Exact copy, no pictures: set down every entry below as written.

• DATASET EXTRACT

########################################

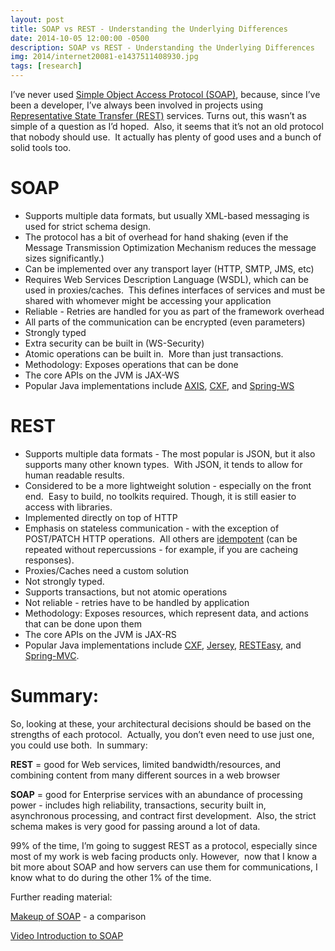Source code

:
 ```yaml
---
layout: post
title: SOAP vs REST - Understanding the Underlying Differences
date: 2014-10-05 12:00:00 -0500
description: SOAP vs REST - Understanding the Underlying Differences
img: 2014/internet20081-e1437511408930.jpg
tags: [research]
---
```


I’ve never used [Simple Object Access Protocol (SOAP)](http://en.wikipedia.org/wiki/SOAP), because, since I’ve been a
developer, I’ve always been involved in projects using 
[Representative State Transfer (REST)](http://en.wikipedia.org/wiki/Representational_state_transfer) services. 
Turns out, this wasn’t as simple of a question as I’d hoped.  Also, it seems that it’s not an old protocol that nobody
should use.  It actually has plenty of good uses and a bunch of solid tools too.

# SOAP
* Supports multiple data formats, but usually XML-based messaging is used for strict schema design.
* The protocol has a bit of overhead for hand shaking (even if the Message Transmission Optimization Mechanism reduces
the message sizes significantly.)
* Can be implemented over any transport layer (HTTP, SMTP, JMS, etc)
* Requires Web Services Description Language (WSDL), which can be used in proxies/caches.  This defines interfaces of
services and must be shared with whomever might be accessing your application
* Reliable - Retries are handled for you as part of the framework overhead
* All parts of the communication can be encrypted (even parameters)
* Strongly typed
* Extra security can be built in (WS-Security)
* Atomic operations can be built in.  More than just transactions.
* Methodology: Exposes operations that can be done
* The core APIs on the JVM is JAX-WS
* Popular Java implementations include [AXIS](https://axis.apache.org/axis2/java/core/docs/jaxws-guide.html),
[CXF](http://cxf.apache.org/docs/jax-ws.html), and [Spring-WS](http://projects.spring.io/spring-ws/)

# REST
* Supports multiple data formats - The most popular is JSON, but it also supports many other known types.  With JSON,
it tends to allow for human readable results.
* Considered to be a more lightweight solution - especially on the front end.  Easy to build, no toolkits required.
Though, it is still easier to access with libraries.
* Implemented directly on top of HTTP
* Emphasis on stateless communication - with the exception of POST/PATCH HTTP operations.  All others are
[idempotent](http://restcookbook.com/HTTP%20Methods/idempotency/) (can be repeated without repercussions - for example,
if you are cacheing responses).
* Proxies/Caches need a custom solution
* Not strongly typed.
* Supports transactions, but not atomic operations
* Not reliable - retries have to be handled by application
* Methodology: Exposes resources, which represent data, and actions that can be done upon them
* The core APIs on the JVM is JAX-RS
* Popular Java implementations include [CXF](http://cxf.apache.org/docs/jax-ws.html),
[Jersey](https://jersey.java.net/), [RESTEasy](http://resteasy.jboss.org/), and
[Spring-MVC](https://docs.spring.io/spring/docs/current/spring-framework-reference/web.html).

# Summary:

So, looking at these, your architectural decisions should be based on the strengths of each protocol.  Actually, you
don’t even need to use just one, you could use both.  In summary:

**REST** = good for Web services, limited bandwidth/resources, and combining content from many different sources in
a web browser

**SOAP** = good for Enterprise services with an abundance of processing power - includes high reliability,
transactions, security built in, asynchronous processing, and contract first development.  Also, the strict schema
makes is very good for passing around a lot of data.

99% of the time, I’m going to suggest REST as a protocol, especially since most of my work is web facing products only.
However,  now that I know a bit more about SOAP and how servers can use them for communications, I know what to do
during the other 1% of the time.

Further reading material:

[Makeup of SOAP](http://spf13.com/post/soap-vs-rest) - a comparison

[Video Introduction to SOAP](https://www.youtube.com/playlist?list=PLqq-6Pq4lTTZTYpk_1DOowOGWJMIH5T39)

########################################

• ANSWER BELOW
Source code

:
 ```yaml
---
layout: post
title: SOAP vs REST - Understanding the Underlying Differences
date: 2014-10-05 12:00:00 -0500
description: SOAP vs REST - Understanding the Underlying Differences
img: 2014/internet20081-e1437511408930.jpg
tags: [research]
---
```


I’ve never used [Simple Object Access Protocol (SOAP)](http://en.wikipedia.org/wiki/SOAP), because, since I’ve been a
developer, I’ve always been involved in projects using 
[Representative State Transfer (REST)](http://en.wikipedia.org/wiki/Representational_state_transfer) services. 
Turns out, this wasn’t as simple of a question as I’d hoped.  Also, it seems that it’s not an old protocol that nobody
should use.  It actually has plenty of good uses and a bunch of solid tools too.

# SOAP
* Supports multiple data formats, but usually XML-based messaging is used for strict schema design.
* The protocol has a bit of overhead for hand shaking (even if the Message Transmission Optimization Mechanism reduces
the message sizes significantly.)
* Can be implemented over any transport layer (HTTP, SMTP, JMS, etc)
* Requires Web Services Description Language (WSDL), which can be used in proxies/caches.  This defines interfaces of
services and must be shared with whomever might be accessing your application
* Reliable - Retries are handled for you as part of the framework overhead
* All parts of the communication can be encrypted (even parameters)
* Strongly typed
* Extra security can be built in (WS-Security)
* Atomic operations can be built in.  More than just transactions.
* Methodology: Exposes operations that can be done
* The core APIs on the JVM is JAX-WS
* Popular Java implementations include [AXIS](https://axis.apache.org/axis2/java/core/docs/jaxws-guide.html),
[CXF](http://cxf.apache.org/docs/jax-ws.html), and [Spring-WS](http://projects.spring.io/spring-ws/)

# REST
* Supports multiple data formats - The most popular is JSON, but it also supports many other known types.  With JSON,
it tends to allow for human readable results.
* Considered to be a more lightweight solution - especially on the front end.  Easy to build, no toolkits required.
Though, it is still easier to access with libraries.
* Implemented directly on top of HTTP
* Emphasis on stateless communication - with the exception of POST/PATCH HTTP operations.  All others are
[idempotent](http://restcookbook.com/HTTP%20Methods/idempotency/) (can be repeated without repercussions - for example,
if you are cacheing responses).
* Proxies/Caches need a custom solution
* Not strongly typed.
* Supports transactions, but not atomic operations
* Not reliable - retries have to be handled by application
* Methodology: Exposes resources, which represent data, and actions that can be done upon them
* The core APIs on the JVM is JAX-RS
* Popular Java implementations include [CXF](http://cxf.apache.org/docs/jax-ws.html),
[Jersey](https://jersey.java.net/), [RESTEasy](http://resteasy.jboss.org/), and
[Spring-MVC](https://docs.spring.io/spring/docs/current/spring-framework-reference/web.html).

# Summary:

So, looking at these, your architectural decisions should be based on the strengths of each protocol.  Actually, you
don’t even need to use just one, you could use both.  In summary:

**REST** = good for Web services, limited bandwidth/resources, and combining content from many different sources in
a web browser

**SOAP** = good for Enterprise services with an abundance of processing power - includes high reliability,
transactions, security built in, asynchronous processing, and contract first development.  Also, the strict schema
makes is very good for passing around a lot of data.

99% of the time, I’m going to suggest REST as a protocol, especially since most of my work is web facing products only.
However,  now that I know a bit more about SOAP and how servers can use them for communications, I know what to do
during the other 1% of the time.

Further reading material:

[Makeup of SOAP](http://spf13.com/post/soap-vs-rest) - a comparison

[Video Introduction to SOAP](https://www.youtube.com/playlist?list=PLqq-6Pq4lTTZTYpk_1DOowOGWJMIH5T39)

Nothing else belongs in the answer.